To bring an end to the war. Hasheem found himself holding his breath at the revelation. These words, spoken by a trueblood oracle could be considered a prophecy, and he, after all this time, had been sitting in the same tent as the one who would bring it all to an end—the raids, the bloodshed, the war that had been going on for hundreds of years.

And his life had been tied into it, according to the Khumar. A few moments ago he might have dismissed it as folly, but how was he supposed to dismiss anything this man had to say, having heard what he had heard about his own past, having seen what he could do?

"And if I choose wrong?" Djari asked with uncertainty in her voice, for the first time.

"Then it is meant to be," he replied. "Perhaps we are meant to lose the war or become a part of the Salasar. Perhaps there are other ways to find peace. I don't know. But there are always signs everywhere and all around us. If you look for them, you may see the will of Ravi."

Had there been signs? Hasheem wondered. Was there a pattern, a coincidence, that had led him to this point in his life? He'd never considered himself to be pious. When one had been through what he had, the promise of prayers being answered seemed like a joke. But sitting there, in front of an oracle, knowing what he knew now, it was difficult to not question himself whether there had been a purpose to all this, if every loss, every suffering he'd been through, had simply been a part of a grander design.

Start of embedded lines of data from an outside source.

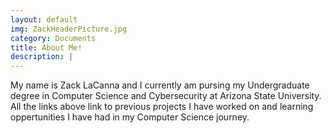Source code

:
 ```yaml
---
layout: default
img: ZackHeaderPicture.jpg
category: Documents
title: About Me!
description: |
---
```

  My name is Zack LaCanna and I currently am pursing my Undergraduate degree in Computer Science and Cybersecurity at Arizona State University. All the links above link to previous projects I have worked on and learning oppertunities I have had in my Computer Science journey.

'Go west,' Dee had said, for a reason he refused to share just before Hasheem left the city. It had slipped his mind that a gift of foresight was one of Dee's many abilities. Why, he'd often wondered, had he been singled out from the other slaves, to be bought and trained by one of the most brilliant men in Rasharwi? How was it possible that he had survived to this day, given what he had been through? "Why," he said, "am I not dead?"

The tent fell into silence. Nazir Khumar looked past him to Djari, waiting for an answer. She took a breath, and, without further hesitation, plunged the tip of her blade into the arrow wound and began to cut it open. His mind went blank for a moment at the sudden, unexpected jolt of pain. He could have used a warning, or at least a gentler hand, but she seemed to be concentrating on digging the arrow out quickly not digging it out safely at that point.

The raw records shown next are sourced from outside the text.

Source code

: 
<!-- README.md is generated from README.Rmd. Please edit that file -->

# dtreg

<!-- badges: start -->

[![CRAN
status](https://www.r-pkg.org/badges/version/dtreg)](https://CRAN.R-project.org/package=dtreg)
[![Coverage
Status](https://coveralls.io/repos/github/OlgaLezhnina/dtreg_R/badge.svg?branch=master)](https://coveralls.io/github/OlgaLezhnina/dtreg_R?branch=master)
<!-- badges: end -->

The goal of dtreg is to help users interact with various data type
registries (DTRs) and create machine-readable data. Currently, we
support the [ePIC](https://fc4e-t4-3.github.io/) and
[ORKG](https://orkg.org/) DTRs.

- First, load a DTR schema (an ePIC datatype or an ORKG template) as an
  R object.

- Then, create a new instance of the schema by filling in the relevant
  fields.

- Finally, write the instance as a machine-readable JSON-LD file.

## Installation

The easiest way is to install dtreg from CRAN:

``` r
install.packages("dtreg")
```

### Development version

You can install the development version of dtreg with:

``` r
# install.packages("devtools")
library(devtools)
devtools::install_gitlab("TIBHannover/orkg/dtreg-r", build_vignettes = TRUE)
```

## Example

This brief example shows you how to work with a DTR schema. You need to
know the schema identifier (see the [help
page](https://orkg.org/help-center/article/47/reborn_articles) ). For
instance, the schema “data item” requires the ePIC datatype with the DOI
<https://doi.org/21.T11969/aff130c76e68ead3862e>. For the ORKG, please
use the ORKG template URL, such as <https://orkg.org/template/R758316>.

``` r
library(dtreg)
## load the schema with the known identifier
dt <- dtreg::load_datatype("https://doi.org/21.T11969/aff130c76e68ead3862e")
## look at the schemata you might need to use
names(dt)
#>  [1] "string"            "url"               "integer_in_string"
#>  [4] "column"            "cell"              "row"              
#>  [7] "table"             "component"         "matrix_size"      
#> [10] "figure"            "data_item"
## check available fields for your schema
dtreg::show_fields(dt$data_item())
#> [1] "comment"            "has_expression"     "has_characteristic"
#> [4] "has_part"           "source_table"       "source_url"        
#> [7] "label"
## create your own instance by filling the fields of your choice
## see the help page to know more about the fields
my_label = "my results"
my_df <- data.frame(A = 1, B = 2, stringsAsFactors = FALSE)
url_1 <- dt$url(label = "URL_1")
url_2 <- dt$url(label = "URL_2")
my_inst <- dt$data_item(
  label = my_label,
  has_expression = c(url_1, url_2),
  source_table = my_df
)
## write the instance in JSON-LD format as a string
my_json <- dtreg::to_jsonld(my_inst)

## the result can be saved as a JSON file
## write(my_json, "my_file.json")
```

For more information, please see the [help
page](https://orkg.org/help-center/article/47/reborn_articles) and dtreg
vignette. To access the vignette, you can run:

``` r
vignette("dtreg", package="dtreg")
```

The arrowhead came off, miraculously, with him still alive and breathing. After a moment of pause, Djari rose and strode to where she'd left her belongings. She picked up her quiver and emptied it onto the floor between him and Nazir. The arrows, beautifully crafted and identical, had all been tipped with small, gleaming black stones.

Obsidian. He knew that stone, could recognize it from anywhere. The iconic Black Tower in Rasharwi was comprised almost entirely of it. 'You should have died,' she had said. Now he understood why. Obsidian broke sharper than any other material could have been forged or sharpened by hand. These arrowheads could penetrate two men and still come out clean on the other side.

It had barely gone halfway through him.

"This is bone," she said, holding up a white arrow point still covered with his blood. "Somebody put a bone arrow in my quiver."

There are signs everywhere, the Khumar's words were still occupying his mind as he looked at the rest of the arrows scattering on the floor. One out of twenty-four. Even if someone had put that arrow in her quiver on purpose, what were the chances that she would have picked it without looking? He closed his eyes and exhaled the breath he had been holding. "Explain to me," he said, "what I have to do."